Dans son raisonnement, Haïdara ne craint pas le wahhabisme en tant que tel, et ne s’insurge pas contre cette pratique religieuse, mais déclare qu’il a « peur de la position prise par le gouvernement qui privilégie un courant religieux par rapport à un autre ».

« Cela peut nous opposer » a t-il fulminé avant d’ajouter que l’adoration divine doit se passer dans la paix et le respect mutuel ». Là où Haïdara tacle le gouvernement, c’est lorsqu’il fait savoir que des religieux ont étalé leur position politique. Cette accointance entre la religion et la politique agace celui qui est considéré comme une référence en matière religieuse au Mali.

On se rappelle aussi que l’un des membres du Haut conseil islamique avait révélé que plus de 32 associations religieuses aident IBK et qu’il urge que le chef de l’Etat donne une aide conséquente à hauteur de ce soutien. Mieux, des informations font savoir que des sectes qui tuent au Mali sont démasqués. Est-ce la raison pour laquelle Haïdara a créé l’association des leaders spirituels du Mali ?
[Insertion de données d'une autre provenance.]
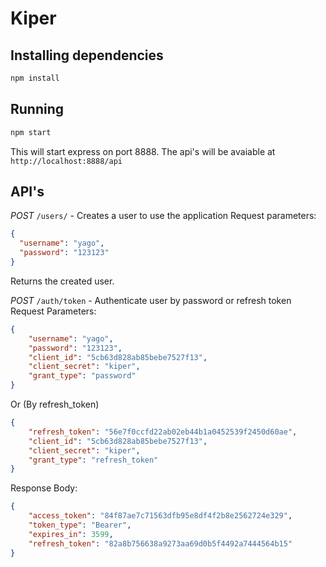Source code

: # Kiper

## Installing dependencies
```bash
npm install
``` 

## Running
```bash
npm start
```

This will start express on port 8888. The api's will be avaiable at `http://localhost:8888/api`

## API's

*POST* `/users/` - Creates a user to use the application
Request parameters:
```json
{
  "username": "yago",
  "password": "123123"
}
```
Returns the created user.

*POST* `/auth/token` - Authenticate user by password or refresh token
Request Parameters:
```json
{
	"username": "yago",
	"password": "123123",
	"client_id": "5cb63d828ab85bebe7527f13",
	"client_secret": "kiper",
	"grant_type": "password"
}
```
Or (By refresh_token)
```json
{
	"refresh_token": "56e7f0ccfd22ab02eb44b1a0452539f2450d60ae",
	"client_id": "5cb63d828ab85bebe7527f13",
	"client_secret": "kiper",
	"grant_type": "refresh_token"
}
```
Response Body:
```json
{
    "access_token": "84f87ae7c71563dfb95e8df4f2b8e2562724e329",
    "token_type": "Bearer",
    "expires_in": 3599,
    "refresh_token": "82a8b756638a9273aa69d0b5f4492a7444564b15"
}
```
Pour Chérif Ousmane Madani Haïdara, cette création a pour but de sceller la paix, de perpétuer l’islam des ancêtres et de se respecter entre religieux, mais surtout de lutter contre ceux qui tuent leurs prochains.

Et à Haïdara de poursuivre : « Chaque association a sa place au Mali » Avant de conclure : « Je suis contre des courants qui disent : si tu ne penses pas comme moi, je te tue ».

Le Chérif va loin car c’est pour donner une bonne éducation à nos enfants qu’ils doivent être admis dans les écoles coraniques ou publiques. La seule finalité étant de ne pas se laisser tromper ou se laisser tenter par l’argent.